On the tail-end of the bike ride, I felt invincible. My riding felt effortless when the wind blew at my back. Upon turning the corner into transition, my feet out of my shoes in preparation for my dismount, I felt my feet touch the carpet. Then, my backside did, too. Apparently, I did not stand a chance on slippery carpet when I rode in too hot. I thanked the volunteer who grabbed my bike as I picked myself up and ran around the pier to grab my run bag. I wish I could say I had planned it that way, but I had not.

Why must all good things come to an end? Or, is that simply what we say when we have not yet found the good in the outcome? All I know, having had time to study my day and how it unfolded is, my run turned into a jog that turned into a walk. My stomach turned into a basin of sludge, and nothing I did encouraged it to digest what I had consumed. With each progressive mile, I watched my stomach grow outward into my ever-tightening race kit. Despite managing to push myself to the 10-mile aid station with mental games and false promises, I felt my run slow to a walk. Fuck it. Screw. It. All. 

Girls I had passed on Ali'i Drive passed me, along with a number of other girls I had managed to hold off while on my bike. At this point in the race, I felt confident that with a little effort, I could run/walk my sorry ass across the finish line. To walk more than run this early into the marathon would result in more sunburn and heat exposure than I had bargained for; even fifty minutes worth of time in the sauna could not make that kind of torture bearable. No amount of water, sponges, wet towels, or ice managed to coat my troubles with sugar. I could not make my sour, son-of-a-bitch situation any more pleasant, so I picked up my pace and urged my stomach to shut up.
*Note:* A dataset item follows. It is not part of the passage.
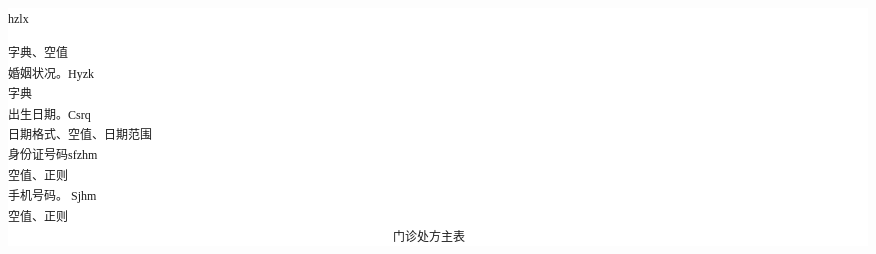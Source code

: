 </span><span style="font-family:宋体; font-size:9pt">hzlx</span></p></td><td style="border-bottom-color:#000000; border-bottom-style:solid; border-bottom-width:0.75pt; border-left-color:#000000; border-left-style:solid; border-left-width:0.75pt; border-right-color:#000000; border-right-style:solid; border-right-width:0.75pt; border-top-color:#000000; border-top-style:solid; border-top-width:0.75pt; padding-left:5.03pt; padding-right:5.03pt; vertical-align:top; width:102.6pt"><p style="margin:0pt; orphans:0; text-align:justify; widows:0"><span style="font-family:宋体; font-size:9pt">字典、空值</span></p></td></tr><tr><td style="border-bottom-color:#000000; border-bottom-style:solid; border-bottom-width:0.75pt; border-left-color:#000000; border-left-style:solid; border-left-width:0.75pt; border-right-color:#000000; border-right-style:solid; border-right-width:0.75pt; border-top-color:#000000; border-top-style:solid; border-top-width:0.75pt; padding-left:5.03pt; padding-right:5.03pt; vertical-align:top; width:123.85pt"><p style="margin:0pt; orphans:0; text-align:justify; widows:0"><span style="font-family:宋体; font-size:9pt">婚姻状况。</span><span style="font-family:宋体; font-size:9pt">H</span><span style="font-family:宋体; font-size:9pt">yzk</span></p></td><td style="border-bottom-color:#000000; border-bottom-style:solid; border-bottom-width:0.75pt; border-left-color:#000000; border-left-style:solid; border-left-width:0.75pt; border-right-color:#000000; border-right-style:solid; border-right-width:0.75pt; border-top-color:#000000; border-top-style:solid; border-top-width:0.75pt; padding-left:5.03pt; padding-right:5.03pt; vertical-align:top; width:102.6pt"><p style="margin:0pt; orphans:0; text-align:justify; widows:0"><span style="font-family:宋体; font-size:9pt">字典</span></p></td></tr><tr><td style="border-bottom-color:#000000; border-bottom-style:solid; border-bottom-width:0.75pt; border-left-color:#000000; border-left-style:solid; border-left-width:0.75pt; border-right-color:#000000; border-right-style:solid; border-right-width:0.75pt; border-top-color:#000000; border-top-style:solid; border-top-width:0.75pt; padding-left:5.03pt; padding-right:5.03pt; vertical-align:top; width:123.85pt"><p style="margin:0pt; orphans:0; text-align:justify; widows:0"><span style="font-family:宋体; font-size:9pt">出生日期。</span><span style="font-family:宋体; font-size:9pt">C</span><span style="font-family:宋体; font-size:9pt">srq</span></p></td><td style="border-bottom-color:#000000; border-bottom-style:solid; border-bottom-width:0.75pt; border-left-color:#000000; border-left-style:solid; border-left-width:0.75pt; border-right-color:#000000; border-right-style:solid; border-right-width:0.75pt; border-top-color:#000000; border-top-style:solid; border-top-width:0.75pt; padding-left:5.03pt; padding-right:5.03pt; vertical-align:top; width:102.6pt"><p style="margin:0pt; orphans:0; text-align:justify; widows:0"><span style="font-family:宋体; font-size:9pt">日期格式、空值、日期范围</span></p></td></tr><tr><td style="border-bottom-color:#000000; border-bottom-style:solid; border-bottom-width:0.75pt; border-left-color:#000000; border-left-style:solid; border-left-width:0.75pt; border-right-color:#000000; border-right-style:solid; border-right-width:0.75pt; border-top-color:#000000; border-top-style:solid; border-top-width:0.75pt; padding-left:5.03pt; padding-right:5.03pt; vertical-align:top; width:123.85pt"><p style="margin:0pt; orphans:0; text-align:justify; widows:0"><span style="font-family:宋体; font-size:9pt">身份证号码</span><span style="font-family:宋体; font-size:9pt">sfzhm</span></p></td><td style="border-bottom-color:#000000; border-bottom-style:solid; border-bottom-width:0.75pt; border-left-color:#000000; border-left-style:solid; border-left-width:0.75pt; border-right-color:#000000; border-right-style:solid; border-right-width:0.75pt; border-top-color:#000000; border-top-style:solid; border-top-width:0.75pt; padding-left:5.03pt; padding-right:5.03pt; vertical-align:top; width:102.6pt"><p style="margin:0pt; orphans:0; text-align:justify; widows:0"><span style="font-family:宋体; font-size:9pt">空值、正则</span></p></td></tr><tr><td style="border-bottom-color:#000000; border-bottom-style:solid; border-bottom-width:0.75pt; border-left-color:#000000; border-left-style:solid; border-left-width:0.75pt; border-right-color:#000000; border-right-style:solid; border-right-width:0.75pt; border-top-color:#000000; border-top-style:solid; border-top-width:0.75pt; padding-left:5.03pt; padding-right:5.03pt; vertical-align:top; width:123.85pt"><p style="margin:0pt; orphans:0; text-align:justify; widows:0"><span style="font-family:宋体; font-size:9pt">手机号码。 </span><span style="font-family:宋体; font-size:9pt">S</span><span style="font-family:宋体; font-size:9pt">jhm</span></p></td><td style="border-bottom-color:#000000; border-bottom-style:solid; border-bottom-width:0.75pt; border-left-color:#000000; border-left-style:solid; border-left-width:0.75pt; border-right-color:#000000; border-right-style:solid; border-right-width:0.75pt; border-top-color:#000000; border-top-style:solid; border-top-width:0.75pt; padding-left:5.03pt; padding-right:5.03pt; vertical-align:top; width:102.6pt"><p style="margin:0pt; orphans:0; text-align:justify; widows:0"><span style="font-family:宋体; font-size:9pt">空值、正则</span></p></td></tr><tr><td rowspan="13" style="border-bottom-color:#000000; border-bottom-style:solid; border-bottom-width:0.75pt; border-left-color:#000000; border-left-style:solid; border-left-width:0.75pt; border-right-color:#000000; border-right-style:solid; border-right-width:0.75pt; border-top-color:#000000; border-top-style:solid; border-top-width:0.75pt; padding-left:5.03pt; padding-right:5.03pt; vertical-align:top; width:74.3pt"><p style="margin:0pt; orphans:0; text-align:center; widows:0"><span style="font-family:宋体; font-size:9pt">门诊处方主表 </span><span style="font-family:宋体; font-size:9pt">&nbsp;&nbsp;&nbsp;&nbsp;&nbsp;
Bryan found me just as I escaped the Energy Lab, walking. Reassuring him that how poorly I felt ultimately meant nothing serious had gone wrong did not really make me feel any better. No amount of coke, walking, drinking and wearing water seemed to ease the GI distress I had inherited. With eighteen miles down and just a blazing 10k to go, I told Bryan to meet me a little further ahead. Each aid station served as an excuse to walk, for extra time to enjoy the sensation of ice against my skin and water rushing down my torso. The backdrop of the ocean reminded me that Kona's beauty exists despite the misery I had lapsed into as urine streamed down my legs in my body's effort to ease the tension on my swollen tissues.

I crossed the finish line having accomplished at least one goal: I had managed to stay hydrated. My post race weight exceeded my pre race weight by one pound, even though I think the weight of my shoes and clothing likely contributed more to the latter weight than to the prior, considering how soaked I felt. Relieving myself three times on the ride and five times on the run, though, had not helped shed the typical five pounds the doctor looking over me in the medical tent said most athletes lose. I shook my head, which required far more effort than simply letting it hang over the cot.

While I regret how slowly I ran the marathon, Bryan reminds I have never finished an Ironman as fast as I did this one. That fact alone confirms why I find this sport so addicting. I am never satisfied, and therefore, I am always wanting to find what "better" looks like to me. Until, and if ever, I earn my spot on the starting line of Kona again, I look forward to setting out on my quest for mindful ferocity and mastery of fitness in my lifestyle of triathlon.